I probably won't get through every idea I have in a hundred days, but I'd like to find a way of reducing the idea > action feedback loop as instantaneously as possible. That means having an idea, prototyping it immediately, and putting it here.

5) Do It For Her Me

The primary audience for and beneficiary of this project is myself. Making it public does help hold me accountable (and prevent me from writing totally incomprehensible shit), but I have to keep in mind that this project is for me. If it turns out that my beautiful ~ digital garden ~ is helpful to other people, all the better, but for now, I'm just trying to carve out a space for myself.

6) DIY or Die

This tends to be a bullet point somewhere in every manifesto I write, because it's important to me! I like understanding the provenance of the tools I use. Plus, a big part of 2) and 3) is eliminating my reliance on other people's servers and the endless sea of apps I wade through every day. I want to have my own data next to me on my desk, instead of assuming that a tech company's server farm is a good place to keep my digital self.

And that takes us to what I did today!

Day 1: Setting Up Ghost On A Raspberry Pi

This website is now hosted on a Raspberry Pi sitting on my desk. So if it goes down, it's probably because my power went out or something.

I selected Ghost because it's open source, self-hostable, and the cool folks over at the New Design Congress recommended it – I may end up changing in the future, but it gets the job done for now.
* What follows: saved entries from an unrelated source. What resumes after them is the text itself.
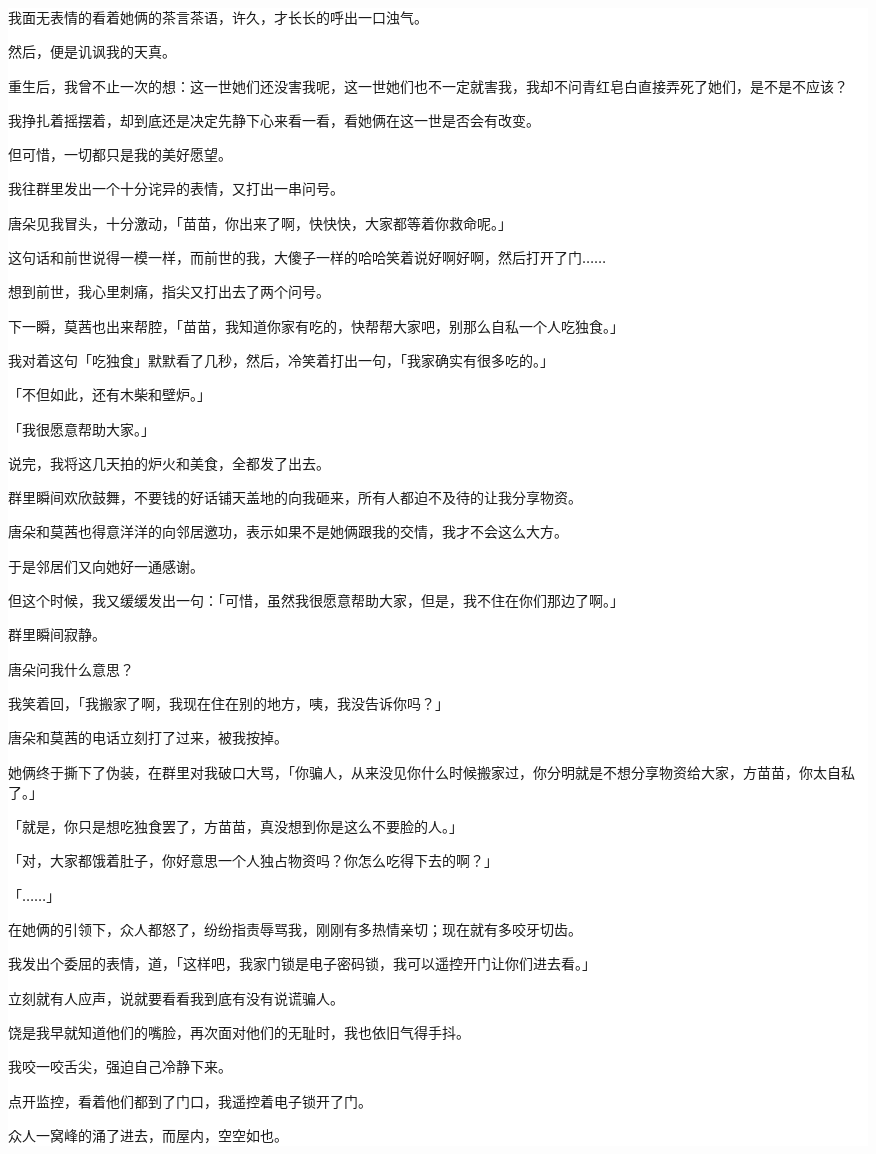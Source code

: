 我面无表情的看着她俩的茶言茶语，许久，才长长的呼出一口浊气。

然后，便是讥讽我的天真。

重生后，我曾不止一次的想：这一世她们还没害我呢，这一世她们也不一定就害我，我却不问青红皂白直接弄死了她们，是不是不应该？

我挣扎着摇摆着，却到底还是决定先静下心来看一看，看她俩在这一世是否会有改变。

但可惜，一切都只是我的美好愿望。

我往群里发出一个十分诧异的表情，又打出一串问号。

唐朵见我冒头，十分激动，「苗苗，你出来了啊，快快快，大家都等着你救命呢。」

这句话和前世说得一模一样，而前世的我，大傻子一样的哈哈笑着说好啊好啊，然后打开了门……

想到前世，我心里刺痛，指尖又打出去了两个问号。

下一瞬，莫茜也出来帮腔，「苗苗，我知道你家有吃的，快帮帮大家吧，别那么自私一个人吃独食。」

我对着这句「吃独食」默默看了几秒，然后，冷笑着打出一句，「我家确实有很多吃的。」

「不但如此，还有木柴和壁炉。」

「我很愿意帮助大家。」

说完，我将这几天拍的炉火和美食，全都发了出去。

群里瞬间欢欣鼓舞，不要钱的好话铺天盖地的向我砸来，所有人都迫不及待的让我分享物资。

唐朵和莫茜也得意洋洋的向邻居邀功，表示如果不是她俩跟我的交情，我才不会这么大方。

于是邻居们又向她好一通感谢。

但这个时候，我又缓缓发出一句：「可惜，虽然我很愿意帮助大家，但是，我不住在你们那边了啊。」

群里瞬间寂静。

唐朵问我什么意思？

我笑着回，「我搬家了啊，我现在住在别的地方，咦，我没告诉你吗？」

唐朵和莫茜的电话立刻打了过来，被我按掉。

她俩终于撕下了伪装，在群里对我破口大骂，「你骗人，从来没见你什么时候搬家过，你分明就是不想分享物资给大家，方苗苗，你太自私了。」

「就是，你只是想吃独食罢了，方苗苗，真没想到你是这么不要脸的人。」

「对，大家都饿着肚子，你好意思一个人独占物资吗？你怎么吃得下去的啊？」

「……」

在她俩的引领下，众人都怒了，纷纷指责辱骂我，刚刚有多热情亲切；现在就有多咬牙切齿。

我发出个委屈的表情，道，「这样吧，我家门锁是电子密码锁，我可以遥控开门让你们进去看。」

立刻就有人应声，说就要看看我到底有没有说谎骗人。

饶是我早就知道他们的嘴脸，再次面对他们的无耻时，我也依旧气得手抖。

我咬一咬舌尖，强迫自己冷静下来。

点开监控，看着他们都到了门口，我遥控着电子锁开了门。

众人一窝峰的涌了进去，而屋内，空空如也。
This is a hypothetically very simple process, so I'll just go through the major bullet points:

1) Deciding on using a Pi:

I first just tried to set up hosting on my DreamHost server. I quickly discovered I'd need to pay more for a hosted app. I gave Hetzner a whirl, but they wanted me to upload a photo ID to start a server instance. This pissed me off, so I decided to use a Pi out of spite, and because the whole point of this project is to do things I've been meaning to but never gotten around to.

2) Setting up the Pi:

I will never throw away my wires.

I had to navigate through the mess of old electronics and wires in my office – my physical space, much like my digital one, is much less organized than I'd like it to be. I failed at finding a power source for my Pi 3 (apparently 3.1 is an uncommon amperage), so I set up an old Pi 4, waited through the longest sudo apt-upgrade I've ever had to do, enabled SSH and I was off to the races.

3) Installing Ghost

The Ubuntu installation guide pretty much works, until you get to the actual point of, you know, trying to access your Pi from the external internet.

4) Going insane

The router management page only works 1 out of every 5 times!!!

I set Ghost, used my Dreamhost account to set up DNS forwarding to the Pi, and promptly discovered that I couldn't access the site. From this tutorial, I discovered that I needed to set up port forwarding on my router.

I have an Optimum router, as many New Yorkers do, and was unsurprised to discover that Optimum's attitude towards my use case, similar to their attitude towards users who want to "be online" or "download something", is that I can get fucked.

I was able to set up forwarding to port 80 but not port 443, as my external port 443 is apparently in use. I spent about three hours trying and failing to set up port forwarding and a LetsEncrypt certificate before I gave up.

Next, I spent another hour trying to figure out why I couldn't just load Ghost over regular http, when I finally discovered that Ghost's config.production.json file has a "url" option that was hard set to https. I deleted that pesky "s" and behold, website!

This website lives here! I keep knocking it off my desk!

So here we are. I have an unsecure website sitting on a Raspberry Pi on my desk. Tomorrow, inshallah, it will have SSL. Please tell me if you know how to set up forwarding for port 443 on an Optimum router.